- Prompt -
Please return the lines below verbatim, beginning at the one that has "Mean combined score" and stopping after the one that has "Die Aufgaben wurden", and add no other lines.

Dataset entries
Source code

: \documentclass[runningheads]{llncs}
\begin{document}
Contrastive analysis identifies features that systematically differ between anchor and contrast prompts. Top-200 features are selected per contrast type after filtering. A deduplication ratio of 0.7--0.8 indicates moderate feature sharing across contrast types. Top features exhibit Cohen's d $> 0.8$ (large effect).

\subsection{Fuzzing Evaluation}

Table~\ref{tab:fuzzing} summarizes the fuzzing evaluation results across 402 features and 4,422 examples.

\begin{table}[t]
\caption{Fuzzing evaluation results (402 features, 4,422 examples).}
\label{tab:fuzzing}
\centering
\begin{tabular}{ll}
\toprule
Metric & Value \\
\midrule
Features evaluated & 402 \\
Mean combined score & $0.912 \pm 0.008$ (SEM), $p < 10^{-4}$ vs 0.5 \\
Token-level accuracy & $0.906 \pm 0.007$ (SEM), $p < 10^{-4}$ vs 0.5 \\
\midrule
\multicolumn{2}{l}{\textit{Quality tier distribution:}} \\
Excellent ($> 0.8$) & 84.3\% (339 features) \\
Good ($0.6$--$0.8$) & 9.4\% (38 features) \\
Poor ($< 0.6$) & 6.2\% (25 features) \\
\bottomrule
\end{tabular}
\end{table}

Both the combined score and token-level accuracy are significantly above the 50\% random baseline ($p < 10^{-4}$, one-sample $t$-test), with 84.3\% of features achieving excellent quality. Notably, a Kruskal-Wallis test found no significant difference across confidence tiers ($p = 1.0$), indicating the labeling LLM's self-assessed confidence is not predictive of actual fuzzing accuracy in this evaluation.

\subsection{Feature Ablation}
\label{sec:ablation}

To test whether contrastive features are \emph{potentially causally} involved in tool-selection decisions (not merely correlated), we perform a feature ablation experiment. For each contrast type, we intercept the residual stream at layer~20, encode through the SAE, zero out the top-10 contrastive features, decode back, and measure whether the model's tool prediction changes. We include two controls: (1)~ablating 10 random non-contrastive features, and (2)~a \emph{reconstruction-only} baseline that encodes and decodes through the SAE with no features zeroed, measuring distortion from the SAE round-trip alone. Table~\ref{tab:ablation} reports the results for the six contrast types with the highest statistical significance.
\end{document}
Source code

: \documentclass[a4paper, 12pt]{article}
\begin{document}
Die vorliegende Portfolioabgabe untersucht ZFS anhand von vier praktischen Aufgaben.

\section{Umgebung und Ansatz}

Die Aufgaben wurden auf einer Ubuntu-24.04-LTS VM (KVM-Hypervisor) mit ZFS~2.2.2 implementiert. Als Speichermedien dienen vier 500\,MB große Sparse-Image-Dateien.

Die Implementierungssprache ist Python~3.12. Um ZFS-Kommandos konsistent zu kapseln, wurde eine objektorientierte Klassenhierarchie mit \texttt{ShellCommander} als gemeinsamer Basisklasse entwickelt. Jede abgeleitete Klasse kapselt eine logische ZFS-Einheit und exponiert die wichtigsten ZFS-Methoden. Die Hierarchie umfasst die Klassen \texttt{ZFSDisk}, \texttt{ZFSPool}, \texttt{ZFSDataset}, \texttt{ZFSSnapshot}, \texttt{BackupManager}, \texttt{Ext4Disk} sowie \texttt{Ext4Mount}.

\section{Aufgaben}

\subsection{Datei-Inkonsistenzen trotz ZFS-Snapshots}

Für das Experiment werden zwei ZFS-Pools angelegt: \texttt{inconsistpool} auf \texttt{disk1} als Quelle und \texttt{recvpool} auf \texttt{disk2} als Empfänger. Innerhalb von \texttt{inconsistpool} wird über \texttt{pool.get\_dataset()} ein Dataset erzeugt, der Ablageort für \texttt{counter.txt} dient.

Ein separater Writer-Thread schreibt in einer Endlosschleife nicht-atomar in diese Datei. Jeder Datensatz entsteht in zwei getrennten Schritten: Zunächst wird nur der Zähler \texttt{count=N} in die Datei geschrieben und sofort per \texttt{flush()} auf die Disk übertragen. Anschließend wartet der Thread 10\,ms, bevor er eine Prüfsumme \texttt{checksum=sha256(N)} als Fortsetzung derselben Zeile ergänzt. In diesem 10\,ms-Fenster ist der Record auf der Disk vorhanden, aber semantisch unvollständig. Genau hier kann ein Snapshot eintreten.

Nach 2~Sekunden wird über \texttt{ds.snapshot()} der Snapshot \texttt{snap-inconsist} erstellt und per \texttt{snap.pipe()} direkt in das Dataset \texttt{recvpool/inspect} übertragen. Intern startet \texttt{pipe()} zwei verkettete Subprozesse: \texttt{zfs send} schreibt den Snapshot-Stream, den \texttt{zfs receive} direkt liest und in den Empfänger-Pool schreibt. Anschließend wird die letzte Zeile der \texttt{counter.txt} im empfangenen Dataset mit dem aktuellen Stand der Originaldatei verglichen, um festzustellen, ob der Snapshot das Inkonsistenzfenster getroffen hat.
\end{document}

- Reply to the task -
Mean combined score & $0.912 \pm 0.008$ (SEM), $p < 10^{-4}$ vs 0.5 \\
Token-level accuracy & $0.906 \pm 0.007$ (SEM), $p < 10^{-4}$ vs 0.5 \\
\midrule
\multicolumn{2}{l}{\textit{Quality tier distribution:}} \\
Excellent ($> 0.8$) & 84.3\% (339 features) \\
Good ($0.6$--$0.8$) & 9.4\% (38 features) \\
Poor ($< 0.6$) & 6.2\% (25 features) \\
\bottomrule
\end{tabular}
\end{table}

Both the combined score and token-level accuracy are significantly above the 50\% random baseline ($p < 10^{-4}$, one-sample $t$-test), with 84.3\% of features achieving excellent quality. Notably, a Kruskal-Wallis test found no significant difference across confidence tiers ($p = 1.0$), indicating the labeling LLM's self-assessed confidence is not predictive of actual fuzzing accuracy in this evaluation.

\subsection{Feature Ablation}
\label{sec:ablation}

To test whether contrastive features are \emph{potentially causally} involved in tool-selection decisions (not merely correlated), we perform a feature ablation experiment. For each contrast type, we intercept the residual stream at layer~20, encode through the SAE, zero out the top-10 contrastive features, decode back, and measure whether the model's tool prediction changes. We include two controls: (1)~ablating 10 random non-contrastive features, and (2)~a \emph{reconstruction-only} baseline that encodes and decodes through the SAE with no features zeroed, measuring distortion from the SAE round-trip alone. Table~\ref{tab:ablation} reports the results for the six contrast types with the highest statistical significance.
\end{document}
Source code

: \documentclass[a4paper, 12pt]{article}
\begin{document}
Die vorliegende Portfolioabgabe untersucht ZFS anhand von vier praktischen Aufgaben.

\section{Umgebung und Ansatz}

Die Aufgaben wurden auf einer Ubuntu-24.04-LTS VM (KVM-Hypervisor) mit ZFS~2.2.2 implementiert. Als Speichermedien dienen vier 500\,MB große Sparse-Image-Dateien.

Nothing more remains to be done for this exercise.